Some flaring of EXO 2030+375 has been reported since the EXOSAT observations, but it has generally appeared to be a single flare during the rise of normal outbursts (Reig & Coe 1998; Camero Arranz et al. 2005). Flares were also apparently present during and between the normal outbursts shortly after the 2006 major outburst (Fig. 3 in Wilson et al. 2008). But the short duration and broad spacing of the observations make it unclear whether this is the same quasi-periodic phenomenon that was seen with EXOSAT. In this Letter we present the INTEGRAL observations of the source that, for the first time since the EXOSAT observations, reveal strong quasi-periodic flaring behavior.

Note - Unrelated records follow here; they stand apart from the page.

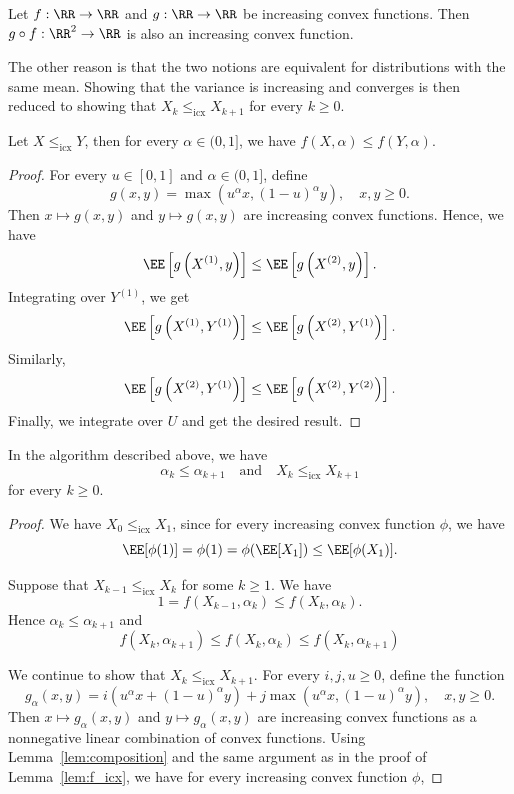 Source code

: \begin{lemma}
  \label{lem:composition}
  Let $f:\RR\to \RR$ and $g:\RR\to \RR$ be increasing convex functions. Then $g\circ f:\RR^2\to \RR$ is also an increasing convex function.
\end{lemma}

The other reason is that the two notions are equivalent for distributions with the same mean. Showing that the variance is increasing and converges is then reduced to showing that $X_k\le_{\text{icx}} X_{k+1}$ for every $k\ge 0$.


\begin{lemma}
  \label{lem:f_icx}
  Let $X\le_{\text{icx}} Y$, then for every $\alpha\in (0,1]$, we have $f(X, \alpha)\le f(Y, \alpha)$.
\end{lemma}
\begin{proof}
  For every $u\in[0,1]$ and $\alpha\in (0,1]$, define
  $$g(x,y) = \max(u^\alpha x, (1-u)^\alpha y), \quad x,y\ge 0.$$
  Then $x\mapsto g(x,y)$ and $y\mapsto g(x,y)$ are increasing convex functions. Hence, we have
  $$\EE\left[g\left(X^{(1)}, y\right)\right] \le \EE\left[g\left(X^{(2)}, y\right)\right].$$
  Integrating over $Y^{(1)}$, we get
  $$\EE\left[g\left(X^{(1)}, Y^{(1)}\right)\right] \le \EE\left[g\left(X^{(2)}, Y^{(1)}\right)\right].$$
  Similarly, $$\EE\left[g\left(X^{(2)}, Y^{(1)}\right)\right] \le \EE\left[g\left(X^{(2)}, Y^{(2)}\right)\right].$$
  Finally, we integrate over $U$ and get the desired result.
\end{proof}

\begin{lemma}
  In the algorithm described above, we have
  $$\alpha_k\le \alpha_{k+1} \quad \text{and} \quad X_k\le_{\text{icx}} X_{k+1}$$
  for every $k\ge 0$.
\end{lemma}

\begin{proof}
  We have $X_0\le_{\text{icx}} X_1$, since for every increasing convex function $\phi$, we have
  $$\EE[\phi(1)] = \phi(1) = \phi(\EE[X_1]) \le \EE[\phi(X_1)].$$

  Suppose that $X_{k-1}\le_{\text{icx}} X_k$ for some $k\ge 1$. We have
  $$1 = f\left(X_{k-1}, \alpha_k\right) \le f\left(X_{k}, \alpha_k\right).$$
  Hence $\alpha_k\le \alpha_{k+1}$ and
  $$f\left(X_{k}, \alpha_{k+1}\right) \le f\left(X_{k}, \alpha_{k}\right) \le f\left(X_{k}, \alpha_{k+1}\right)$$


  We continue to show that $X_k\le_{\text{icx}} X_{k+1}$. For every $i,j,u\ge 0$, define the function
  $$g_{\alpha}(x,y) = i(u^\alpha x + (1-u)^\alpha y) + j\max(u^\alpha x, (1-u)^\alpha y), \quad x,y\ge 0.$$
  Then $x\mapsto g_{\alpha}(x,y)$ and $y\mapsto g_{\alpha}(x,y)$ are increasing convex functions as a nonnegative linear combination of convex functions. Using Lemma~\ref{lem:composition} and the same argument as in the proof of Lemma~\ref{lem:f_icx}, we have for every increasing convex function $\phi$,
\end{proof}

2. Observations and data processing

Since its major outburst in 2006, EXO 2030+375 has repeatedly appeared in the field of view of INTErnational Gamma Ray Astrophysics Laboratory (INTEGRAL, Winkler et al. 2003) during the observational program concentrated on the “Cygnus Region”. The INTEGRAL observatory has three main X-ray instruments: (i) the imager IBIS sensitive from  ~20 keV to a few MeV with high spatial and moderate spectral resolution (Ubertini et al. 2003); (ii) the spectrometer SPI, which is sensitive in the roughly same energy range as IBIS, but with much higher spectral resolution and substantially lower imaging capability (Vedrenne et al. 2003); and (iii) the X-ray monitor JEM-X with moderate spectral and spatial resolution, operating between  ~3 and  ~35 keV (Lund et al. 2003). INTEGRAL observations normally consist of a series of pointings called Science Windows, 2 to 4 ks each.

thumbnail Fig. 1

INTEGRAL observations of EXO 2030+375 (vertical bars) superposed on the Swift/BAT light curve of the source since its major outburst in June–October 2006.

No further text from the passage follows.